* **Task goal**
Retype the records in full, and please keep the pictures out of the copy.

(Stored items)
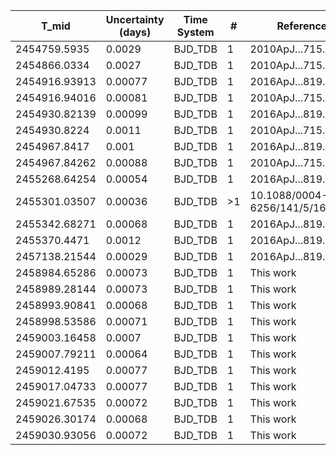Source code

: |T_mid|Uncertainty (days)           |Time System|#                                            |Reference                               |
|-----|-----------------------------|-----------|---------------------------------------------|----------------------------------------|
|2454759.5935|0.0029                       |BJD_TDB    |1                                            |2010ApJ...715..458T                     |
|2454866.0334|0.0027                       |BJD_TDB    |1                                            |2010ApJ...715..458T                     |
|2454916.93913|0.00077                      |BJD_TDB    |1                                            |2016ApJ...819...27F                     |
|2454916.94016|0.00081                      |BJD_TDB    |1                                            |2010ApJ...715..458T                     |
|2454930.82139|0.00099                      |BJD_TDB    |1                                            |2016ApJ...819...27F                     |
|2454930.8224|0.0011                       |BJD_TDB    |1                                            |2010ApJ...715..458T                     |
|2454967.8417|0.001                        |BJD_TDB    |1                                            |2016ApJ...819...27F                     |
|2454967.84262|0.00088                      |BJD_TDB    |1                                            |2010ApJ...715..458T                     |
|2455268.64254|0.00054                      |BJD_TDB    |1                                            |2016ApJ...819...27F                     |
|2455301.03507|0.00036                      |BJD_TDB    |>1                                           |10.1088/0004-6256/141/5/161             |
|2455342.68271|0.00068                      |BJD_TDB    |1                                            |2016ApJ...819...27F                     |
|2455370.4471|0.0012                       |BJD_TDB    |1                                            |2016ApJ...819...27F                     |
|2457138.21544|0.00029                      |BJD_TDB    |1                                            |2016ApJ...819...27F                     |
|2458984.65286|0.00073                      |BJD_TDB    |1                                            |This work                               |
|2458989.28144|0.00073                      |BJD_TDB    |1                                            |This work                               |
|2458993.90841|0.00068                      |BJD_TDB    |1                                            |This work                               |
|2458998.53586|0.00071                      |BJD_TDB    |1                                            |This work                               |
|2459003.16458|0.0007                       |BJD_TDB    |1                                            |This work                               |
|2459007.79211|0.00064                      |BJD_TDB    |1                                            |This work                               |
|2459012.4195|0.00077                      |BJD_TDB    |1                                            |This work                               |
|2459017.04733|0.00077                      |BJD_TDB    |1                                            |This work                               |
|2459021.67535|0.00072                      |BJD_TDB    |1                                            |This work                               |
|2459026.30174|0.00068                      |BJD_TDB    |1                                            |This work                               |
|2459030.93056|0.00072                      |BJD_TDB    |1                                            |This work                               |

* **Response**
Source code

: |T_mid|Uncertainty (days)           |Time System|#                                            |Reference                               |
|-----|-----------------------------|-----------|---------------------------------------------|----------------------------------------|
|2454759.5935|0.0029                       |BJD_TDB    |1                                            |2010ApJ...715..458T                     |
|2454866.0334|0.0027                       |BJD_TDB    |1                                            |2010ApJ...715..458T                     |
|2454916.93913|0.00077                      |BJD_TDB    |1                                            |2016ApJ...819...27F                     |
|2454916.94016|0.00081                      |BJD_TDB    |1                                            |2010ApJ...715..458T                     |
|2454930.82139|0.00099                      |BJD_TDB    |1                                            |2016ApJ...819...27F                     |
|2454930.8224|0.0011                       |BJD_TDB    |1                                            |2010ApJ...715..458T                     |
|2454967.8417|0.001                        |BJD_TDB    |1                                            |2016ApJ...819...27F                     |
|2454967.84262|0.00088                      |BJD_TDB    |1                                            |2010ApJ...715..458T                     |
|2455268.64254|0.00054                      |BJD_TDB    |1                                            |2016ApJ...819...27F                     |
|2455301.03507|0.00036                      |BJD_TDB    |>1                                           |10.1088/0004-6256/141/5/161             |
|2455342.68271|0.00068                      |BJD_TDB    |1                                            |2016ApJ...819...27F                     |
|2455370.4471|0.0012                       |BJD_TDB    |1                                            |2016ApJ...819...27F                     |
|2457138.21544|0.00029                      |BJD_TDB    |1                                            |2016ApJ...819...27F                     |
|2458984.65286|0.00073                      |BJD_TDB    |1                                            |This work                               |
|2458989.28144|0.00073                      |BJD_TDB    |1                                            |This work                               |
|2458993.90841|0.00068                      |BJD_TDB    |1                                            |This work                               |
|2458998.53586|0.00071                      |BJD_TDB    |1                                            |This work                               |
|2459003.16458|0.0007                       |BJD_TDB    |1                                            |This work                               |
|2459007.79211|0.00064                      |BJD_TDB    |1                                            |This work                               |
|2459012.4195|0.00077                      |BJD_TDB    |1                                            |This work                               |
|2459017.04733|0.00077                      |BJD_TDB    |1                                            |This work                               |
|2459021.67535|0.00072                      |BJD_TDB    |1                                            |This work                               |
|2459026.30174|0.00068                      |BJD_TDB    |1                                            |This work                               |
|2459030.93056|0.00072                      |BJD_TDB    |1                                            |This work                               |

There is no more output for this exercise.